Abstract
Purpose :
To evaluate the impact of insulin use on visual and anatomic response to aflibercept, bevacizumab, and ranibizumab in patients with diabetic macular edema (DME) during the DRCR.net protocol I, S, and T trials.
Methods :
A post-hoc analysis of randomized clinical trial data from DRCR.net protocols I, S, and T was performed using a multivariate linear regression. Patients treated with intravitreal bevacizumab 1.25 mg, aflibercept 2 mg, or ranibizumab 0.3 mg and 0.5 mg at monthly intervals were included. Changes in visual acuity (VA) assessed with Early Treatment Diabetic Retinopathy Study (ETDRS) letters and central macular thickness (CMT) measured by optical coherence tomography at 1, 3, and 12 months of treatment were compared among those using insulin and those who were not.

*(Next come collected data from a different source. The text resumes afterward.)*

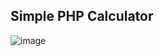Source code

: ## Simple PHP Calculator
![image](https://github.com/Hafiz-Arham2006/Simple-PHP-Calculator/assets/142540236/125cad81-12e3-40e1-a18c-da24a6224d8d)

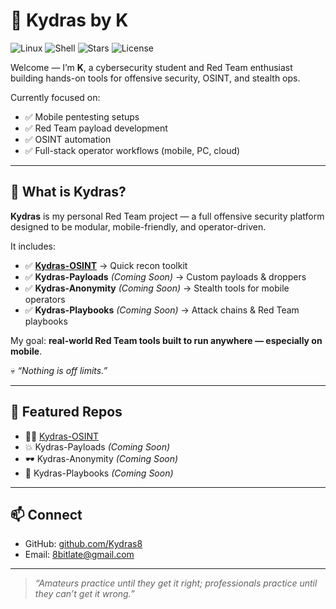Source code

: 
# 🐉 Kydras by K

![Linux](https://img.shields.io/badge/platform-Linux-blue)
![Shell](https://img.shields.io/badge/language-Bash-green)
![Stars](https://img.shields.io/github/stars/Kydras8/Kydras-OSINT.svg)
![License](https://img.shields.io/badge/license-MIT-purple)

Welcome — I’m **K**, a cybersecurity student and Red Team enthusiast building hands-on tools for offensive security, OSINT, and stealth ops.

Currently focused on:
- ✅ Mobile pentesting setups
- ✅ Red Team payload development
- ✅ OSINT automation
- ✅ Full-stack operator workflows (mobile, PC, cloud)

---

## 🐉 What is Kydras?

**Kydras** is my personal Red Team project — a full offensive security platform designed to be modular, mobile-friendly, and operator-driven.

It includes:
- ✅ **[Kydras-OSINT](https://github.com/Kydras8/Kydras-OSINT)** → Quick recon toolkit
- ✅ **Kydras-Payloads** *(Coming Soon)* → Custom payloads & droppers
- ✅ **Kydras-Anonymity** *(Coming Soon)* → Stealth tools for mobile operators
- ✅ **Kydras-Playbooks** *(Coming Soon)* → Attack chains & Red Team playbooks

My goal: **real-world Red Team tools built to run anywhere — especially on mobile**.

💀 *“Nothing is off limits.”*

---

## 🐾 Featured Repos

- 🕵️‍♂️ [Kydras-OSINT](https://github.com/Kydras8/Kydras-OSINT)
- 💥 Kydras-Payloads *(Coming Soon)*
- 🕶️ Kydras-Anonymity *(Coming Soon)*
- 📁 Kydras-Playbooks *(Coming Soon)*

---

## 📫 Connect
- GitHub: [github.com/Kydras8](https://github.com/Kydras8)
- Email: [8bitlate@gmail.com](mailto:8bitlate@gmail.com)

---

> *“Amateurs practice until they get it right; professionals practice until they can’t get it wrong.”*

Controlling factors were gender, race, ethnicity, age, diabetes duration, hypertension and smoking status, hemoglobin A1C, albumin/creatinine ratio, baseline VA, history of anti-VEGF in the year prior to study onset, history of laser treatment, injection number over 12 months of the study period, and lens status.
Results :
204 patients (144 using insulin, 60 not using insulin) and 193 patients (116 using insulin, 77 not using insulin) were treated with 0.3 mg and 0.5 mg ranibizumab respectively. 283 (182 using insulin, 101 not using insulin) and 224 (145 using insulin, 79 not using insulin) were treated with bevacizumab and aflibercept respectively. Patients using insulin had significantly less improvement in VA after 12 months of monthly 0.3 mg ranibizumab injections (10.4 vs 13.2 gain in ETDRS letters; p = 0.0293). Patients using insulin had significantly less improvement in CMT after 12 months of monthly 0.5 mg ranibizumab injections (108 vs 160 μm improvement; p = 0.0169). There were no significant differences in VA or CMT improvement between insulin and non-insulin users at 1, 3, or 12 months for those treated with bevacizumab or aflibercept.
Conclusions :
Insulin use is associated with less improvement in VA and CMT after 12 months of monthly ranibizumab treatment in patients treated under DRCR.net protocols I, S, and T. Insulin use had no impact on visual or anatomic outcomes in those treated with aflibercept or bevacizumab. This may be useful for counseling and treatment planning in patients with DME.
This abstract was presented at the 2023 ARVO Annual Meeting, held in New Orleans, LA, April 23-27, 2023.